In the first 80 minutes of a game, officials can initiate video review only for clock issues and to see whether the ball crossed the goal line. In the final 10 minutes of regulation and overtime, officials can initiate video review on all allowable plays.
However, officials will not initiate video review in the last 10 minutes of regulation or overtime if a team still has challenges remaining.
The rationale for the rule change is to help the officials get the call right while maintaining the pace and flow of the game.
This is a welcome change in my opinion, though clarification is needed on whether a single team holding onto a single challenge can block the officials from initiating a review in the final 10 minutes and overtime.
The pace of play will be slowed somewhat with how uncommon video reviews had been previously, but the change should be easily managed. Games at Baylor consistently took right around two hours and that shouldn’t change more than 5-10 minutes in my estimation.
But how does Baylor head coach Michelle Lenard view the new rule?
“On the video challenges, I think the aim is to get big calls right without slowing the game too much. I don’t know how I feel about it. We will see, I guess. I suppose it’s nice to have some say over what is reviewed.”
The other major rule changes highlighted in the NCAA release were a change to substitutions and a change to the goalkeeper time-to-release rule.
Teams can now make substitutions any time the clock is stopped … This is already allowed in Division I men's games.
Now, all of college soccer follows the same guidelines on substitutions.
Similarly, the NCAA now aligns with international rules when it comes to how long the goalkeeper is allowed to retain possession of the ball.
The time for goalkeepers to release the ball after gaining possession increases to eight seconds next season.
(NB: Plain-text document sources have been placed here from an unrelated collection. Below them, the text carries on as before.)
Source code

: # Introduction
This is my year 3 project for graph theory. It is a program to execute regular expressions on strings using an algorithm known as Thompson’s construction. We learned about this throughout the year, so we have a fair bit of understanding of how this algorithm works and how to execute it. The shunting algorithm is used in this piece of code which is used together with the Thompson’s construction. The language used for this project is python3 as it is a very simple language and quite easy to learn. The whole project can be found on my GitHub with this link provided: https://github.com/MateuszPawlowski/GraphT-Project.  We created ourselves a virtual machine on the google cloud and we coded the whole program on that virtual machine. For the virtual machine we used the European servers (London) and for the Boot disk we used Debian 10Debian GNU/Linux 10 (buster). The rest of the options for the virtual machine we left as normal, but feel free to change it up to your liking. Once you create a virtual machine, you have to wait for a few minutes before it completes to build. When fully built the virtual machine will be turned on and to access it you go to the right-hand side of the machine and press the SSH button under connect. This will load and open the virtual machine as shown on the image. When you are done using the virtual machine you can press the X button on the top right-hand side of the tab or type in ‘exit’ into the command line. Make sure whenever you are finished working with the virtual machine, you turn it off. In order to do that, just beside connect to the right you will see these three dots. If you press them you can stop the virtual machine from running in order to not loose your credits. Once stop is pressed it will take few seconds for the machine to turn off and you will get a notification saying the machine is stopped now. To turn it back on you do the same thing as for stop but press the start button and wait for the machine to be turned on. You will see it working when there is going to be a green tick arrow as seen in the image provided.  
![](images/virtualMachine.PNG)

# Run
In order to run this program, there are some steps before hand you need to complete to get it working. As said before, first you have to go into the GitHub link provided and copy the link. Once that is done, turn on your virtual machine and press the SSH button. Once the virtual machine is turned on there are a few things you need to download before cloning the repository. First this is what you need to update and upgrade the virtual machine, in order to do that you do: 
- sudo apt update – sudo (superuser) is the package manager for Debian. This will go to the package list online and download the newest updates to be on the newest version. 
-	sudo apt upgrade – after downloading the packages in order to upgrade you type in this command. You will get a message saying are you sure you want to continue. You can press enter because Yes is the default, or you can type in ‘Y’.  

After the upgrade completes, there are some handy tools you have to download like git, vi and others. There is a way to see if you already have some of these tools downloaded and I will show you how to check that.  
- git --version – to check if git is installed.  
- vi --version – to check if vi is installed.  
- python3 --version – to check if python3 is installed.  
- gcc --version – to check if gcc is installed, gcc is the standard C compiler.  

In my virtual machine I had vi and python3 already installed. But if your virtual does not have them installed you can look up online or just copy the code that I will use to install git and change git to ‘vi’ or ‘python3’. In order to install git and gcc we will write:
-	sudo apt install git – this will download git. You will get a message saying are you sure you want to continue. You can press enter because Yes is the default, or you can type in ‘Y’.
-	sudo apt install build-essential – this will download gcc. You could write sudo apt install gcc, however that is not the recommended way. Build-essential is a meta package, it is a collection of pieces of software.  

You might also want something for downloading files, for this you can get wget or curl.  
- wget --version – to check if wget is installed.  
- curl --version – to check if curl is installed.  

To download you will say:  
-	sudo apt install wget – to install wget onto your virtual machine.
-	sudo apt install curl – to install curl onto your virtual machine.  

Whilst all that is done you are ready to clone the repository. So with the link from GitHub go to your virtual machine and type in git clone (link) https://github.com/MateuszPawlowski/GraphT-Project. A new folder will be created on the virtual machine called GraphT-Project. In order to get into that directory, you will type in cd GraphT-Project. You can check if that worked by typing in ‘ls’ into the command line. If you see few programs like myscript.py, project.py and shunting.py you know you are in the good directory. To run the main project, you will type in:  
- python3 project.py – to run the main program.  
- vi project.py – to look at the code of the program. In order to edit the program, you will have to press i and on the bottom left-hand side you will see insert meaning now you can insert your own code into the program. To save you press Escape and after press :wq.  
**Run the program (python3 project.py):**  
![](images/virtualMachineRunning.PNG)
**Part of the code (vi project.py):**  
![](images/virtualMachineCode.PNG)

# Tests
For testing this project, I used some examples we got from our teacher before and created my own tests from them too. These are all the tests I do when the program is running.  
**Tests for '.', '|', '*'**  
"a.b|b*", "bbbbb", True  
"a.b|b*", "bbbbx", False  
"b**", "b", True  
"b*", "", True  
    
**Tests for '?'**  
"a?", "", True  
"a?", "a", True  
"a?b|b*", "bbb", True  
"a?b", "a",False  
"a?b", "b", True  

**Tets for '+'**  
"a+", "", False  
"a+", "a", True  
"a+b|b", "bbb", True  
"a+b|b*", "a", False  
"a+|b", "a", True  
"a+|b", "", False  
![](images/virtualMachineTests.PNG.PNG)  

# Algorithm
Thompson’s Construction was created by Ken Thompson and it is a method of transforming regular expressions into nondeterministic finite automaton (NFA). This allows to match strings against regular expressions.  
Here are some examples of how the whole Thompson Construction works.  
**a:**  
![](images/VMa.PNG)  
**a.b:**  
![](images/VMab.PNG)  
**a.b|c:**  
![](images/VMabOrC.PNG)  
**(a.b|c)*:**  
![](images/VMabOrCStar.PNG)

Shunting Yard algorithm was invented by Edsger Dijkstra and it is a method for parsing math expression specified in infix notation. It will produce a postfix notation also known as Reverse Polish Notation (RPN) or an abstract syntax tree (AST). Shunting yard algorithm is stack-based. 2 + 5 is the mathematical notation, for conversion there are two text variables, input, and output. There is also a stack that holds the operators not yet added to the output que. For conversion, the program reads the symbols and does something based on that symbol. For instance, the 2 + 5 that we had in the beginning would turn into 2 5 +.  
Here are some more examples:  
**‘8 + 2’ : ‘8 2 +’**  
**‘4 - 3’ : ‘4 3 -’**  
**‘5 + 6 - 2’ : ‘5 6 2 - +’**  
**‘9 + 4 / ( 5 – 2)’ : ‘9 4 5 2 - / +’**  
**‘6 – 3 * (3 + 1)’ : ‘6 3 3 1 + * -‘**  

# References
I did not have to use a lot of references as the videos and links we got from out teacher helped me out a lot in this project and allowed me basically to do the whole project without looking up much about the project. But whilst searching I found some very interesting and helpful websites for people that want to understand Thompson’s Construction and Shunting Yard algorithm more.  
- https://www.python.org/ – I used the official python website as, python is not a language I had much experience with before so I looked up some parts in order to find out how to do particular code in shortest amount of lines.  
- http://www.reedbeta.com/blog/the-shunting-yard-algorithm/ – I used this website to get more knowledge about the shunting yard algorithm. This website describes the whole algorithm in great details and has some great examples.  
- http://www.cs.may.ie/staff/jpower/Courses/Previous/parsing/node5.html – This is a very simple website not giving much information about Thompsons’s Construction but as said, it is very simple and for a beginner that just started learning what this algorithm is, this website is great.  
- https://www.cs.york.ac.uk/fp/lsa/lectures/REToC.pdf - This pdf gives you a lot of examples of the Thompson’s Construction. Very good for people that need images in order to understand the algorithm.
Officials will make an accompanying visual signal for the final five seconds of the count.
If the goalkeeper doesn't release the ball within eight seconds, the opposing team will be awarded a corner kick.
This change aligns the NCAA with international rules.
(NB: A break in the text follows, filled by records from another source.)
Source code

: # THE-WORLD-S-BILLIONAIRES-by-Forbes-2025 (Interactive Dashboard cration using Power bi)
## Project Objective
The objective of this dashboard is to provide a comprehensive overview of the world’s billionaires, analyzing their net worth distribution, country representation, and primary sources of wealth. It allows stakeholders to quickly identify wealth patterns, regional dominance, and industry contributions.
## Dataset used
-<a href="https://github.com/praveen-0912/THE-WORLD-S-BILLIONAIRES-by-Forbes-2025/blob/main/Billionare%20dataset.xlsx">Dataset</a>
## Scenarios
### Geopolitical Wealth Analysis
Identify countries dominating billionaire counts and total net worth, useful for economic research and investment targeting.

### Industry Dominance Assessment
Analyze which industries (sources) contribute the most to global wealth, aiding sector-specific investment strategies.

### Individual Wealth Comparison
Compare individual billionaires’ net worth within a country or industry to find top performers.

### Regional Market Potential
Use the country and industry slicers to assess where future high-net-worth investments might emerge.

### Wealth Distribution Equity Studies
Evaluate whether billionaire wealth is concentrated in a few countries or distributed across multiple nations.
Previously, goalkeepers had six seconds to release the ball after gaining possession, and if the ball wasn't released, the opposing team received an indirect free kick.
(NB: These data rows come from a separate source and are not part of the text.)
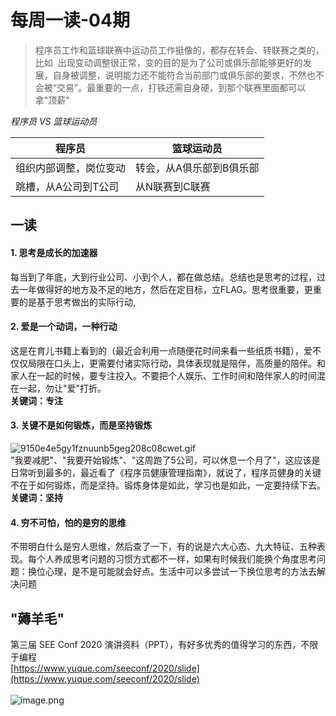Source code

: # 每周一读-04期

> 程序员工作和篮球联赛中运动员工作挺像的，都存在转会、转联赛之类的，比如 
> 出现变动调整很正常，变的目的是为了公司或俱乐部能够更好的发展，自身被调整，说明能力还不能符合当前部门或俱乐部的要求，不然也不会被“交易”。最重要的一点，打铁还需自身硬，到那个联赛里面都可以拿"顶薪"

_程序员 VS 篮球运动员_

| 程序员 | 篮球运动员 |
| --- | --- |
| 组织内部调整，岗位变动 | 转会，从A俱乐部到B俱乐部 |
| 跳槽，从A公司到T公司 | 从N联赛到C联赛 |


<a name="Mdvqa"></a>
## 一读
<a name="5BgLf"></a>
#### 1. 思考是成长的加速器
每当到了年底，大到行业公司、小到个人，都在做总结。总结也是思考的过程，过去一年做得好的地方及不足的地方，然后在定目标，立FLAG。思考很重要，更重要的是基于思考做出的实际行动,
<a name="Gu16b"></a>
#### 2. 爱是一个动词，一种行动
这是在育儿书籍上看到的（最近会利用一点随便花时间来看一些纸质书籍），爱不仅仅局限在口头上，更需要付诸实际行动，具体表现就是陪伴，高质量的陪伴。和家人在一起的时候，要专注投入。不要把个人娱乐、工作时间和陪伴家人的时间混在一起，勿让"爱"打折。<br />**关键词：专注**
<a name="jvpb9"></a>
#### 3. 关键不是如何锻炼，而是坚持锻炼
![9150e4e5gy1fznuunb5geg208c08cwet.gif](https://cdn.nlark.com/yuque/0/2020/gif/313624/1578444814543-9b33f407-3488-463e-bcac-a1b64c4f04fd.gif#align=left&display=inline&height=187&name=9150e4e5gy1fznuunb5geg208c08cwet.gif&originHeight=300&originWidth=300&size=22460&status=done&style=none&width=187)<br />"我要减肥"、"我要开始锻炼"、"这周跑了5公司，可以休息一个月了"，这应该是日常听到最多的，最近看了《程序员健康管理指南》，就说了，程序员健身的关键不在于如何锻炼，而是坚持。锻炼身体是如此，学习也是如此，一定要持续下去。<br />**关键词：坚持**
<a name="nVfaL"></a>
#### 4. 穷不可怕，怕的是穷的思维
不带明白什么是穷人思维，然后查了一下，有的说是六大心态、九大特征、五种表现。每个人养成思考问题的习惯方式都不一样，如果有时候我们能换个角度思考问题：换位心理，是不是可能就会好点。生活中可以多尝试一下换位思考的方法去解决问题
<a name="n8ydK"></a>
## "薅羊毛"
第三届 SEE Conf 2020 演讲资料（PPT），有好多优秀的值得学习的东西，不限于编程<br />[https://www.yuque.com/seeconf/2020/slide](https://www.yuque.com/seeconf/2020/slide)<br /><br />![image.png](https://cdn.nlark.com/yuque/0/2019/png/313624/1576734542759-0c57d4b9-fddb-4b46-b73c-49b5b8b4bb5f.png#align=left&display=inline&height=275&name=image.png&originHeight=275&originWidth=406&size=78996&status=done&style=none&width=406)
A welcome change to those who know the international standard and like consistency across all levels of Soccer. Why the NCAA “limited” it to six seconds in the first place, I’m not sure. They never really enforced it anyway, so perhaps there will be better enforcement now that the timing is more lenient? That is what Coach Lenard will be looking for when her team returns to action in August.
“The goalkeeper release rule is interesting. I understand the idea behind it, but I don’t think referees were enforcing this much before anyway. I hope they will start to enforce it now that the penalty is less severe … a corner kick rather than an indirect free kick. I’ve literally never seen that rule enforced in a game my entire career.”